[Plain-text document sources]
>>>>>

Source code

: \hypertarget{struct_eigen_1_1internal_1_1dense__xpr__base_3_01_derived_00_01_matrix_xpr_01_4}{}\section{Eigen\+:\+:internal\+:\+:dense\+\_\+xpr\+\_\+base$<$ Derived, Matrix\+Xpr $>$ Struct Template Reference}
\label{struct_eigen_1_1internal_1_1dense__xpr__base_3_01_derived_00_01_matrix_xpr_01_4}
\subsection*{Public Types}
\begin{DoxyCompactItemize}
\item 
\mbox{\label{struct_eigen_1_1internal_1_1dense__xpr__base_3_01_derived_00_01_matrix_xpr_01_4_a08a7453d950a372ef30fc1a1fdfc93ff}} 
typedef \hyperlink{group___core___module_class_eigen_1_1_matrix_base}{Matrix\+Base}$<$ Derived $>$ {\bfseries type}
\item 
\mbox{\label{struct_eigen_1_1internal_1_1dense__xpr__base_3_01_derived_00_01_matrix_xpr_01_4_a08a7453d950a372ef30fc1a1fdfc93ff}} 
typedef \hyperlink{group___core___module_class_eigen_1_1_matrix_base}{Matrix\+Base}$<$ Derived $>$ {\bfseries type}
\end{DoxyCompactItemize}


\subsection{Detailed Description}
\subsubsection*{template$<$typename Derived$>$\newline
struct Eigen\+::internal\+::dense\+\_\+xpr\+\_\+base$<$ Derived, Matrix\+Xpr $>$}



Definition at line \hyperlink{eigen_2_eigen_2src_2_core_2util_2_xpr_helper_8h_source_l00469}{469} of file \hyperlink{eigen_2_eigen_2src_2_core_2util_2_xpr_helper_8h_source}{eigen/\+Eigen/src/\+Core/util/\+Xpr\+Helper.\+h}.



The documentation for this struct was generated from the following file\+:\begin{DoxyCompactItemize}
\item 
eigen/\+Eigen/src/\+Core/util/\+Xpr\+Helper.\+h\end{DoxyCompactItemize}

<<<<<

▶ **WHAT YOU SHOULD DO**: The reply should restate the records above in full, character for character.

▶ **SOLUTION**:
Source code

: \hypertarget{struct_eigen_1_1internal_1_1dense__xpr__base_3_01_derived_00_01_matrix_xpr_01_4}{}\section{Eigen\+:\+:internal\+:\+:dense\+\_\+xpr\+\_\+base$<$ Derived, Matrix\+Xpr $>$ Struct Template Reference}
\label{struct_eigen_1_1internal_1_1dense__xpr__base_3_01_derived_00_01_matrix_xpr_01_4}
\subsection*{Public Types}
\begin{DoxyCompactItemize}
\item 
\mbox{\label{struct_eigen_1_1internal_1_1dense__xpr__base_3_01_derived_00_01_matrix_xpr_01_4_a08a7453d950a372ef30fc1a1fdfc93ff}} 
typedef \hyperlink{group___core___module_class_eigen_1_1_matrix_base}{Matrix\+Base}$<$ Derived $>$ {\bfseries type}
\item 
\mbox{\label{struct_eigen_1_1internal_1_1dense__xpr__base_3_01_derived_00_01_matrix_xpr_01_4_a08a7453d950a372ef30fc1a1fdfc93ff}} 
typedef \hyperlink{group___core___module_class_eigen_1_1_matrix_base}{Matrix\+Base}$<$ Derived $>$ {\bfseries type}
\end{DoxyCompactItemize}


\subsection{Detailed Description}
\subsubsection*{template$<$typename Derived$>$\newline
struct Eigen\+::internal\+::dense\+\_\+xpr\+\_\+base$<$ Derived, Matrix\+Xpr $>$}



Definition at line \hyperlink{eigen_2_eigen_2src_2_core_2util_2_xpr_helper_8h_source_l00469}{469} of file \hyperlink{eigen_2_eigen_2src_2_core_2util_2_xpr_helper_8h_source}{eigen/\+Eigen/src/\+Core/util/\+Xpr\+Helper.\+h}.



The documentation for this struct was generated from the following file\+:\begin{DoxyCompactItemize}
\item 
eigen/\+Eigen/src/\+Core/util/\+Xpr\+Helper.\+h\end{DoxyCompactItemize}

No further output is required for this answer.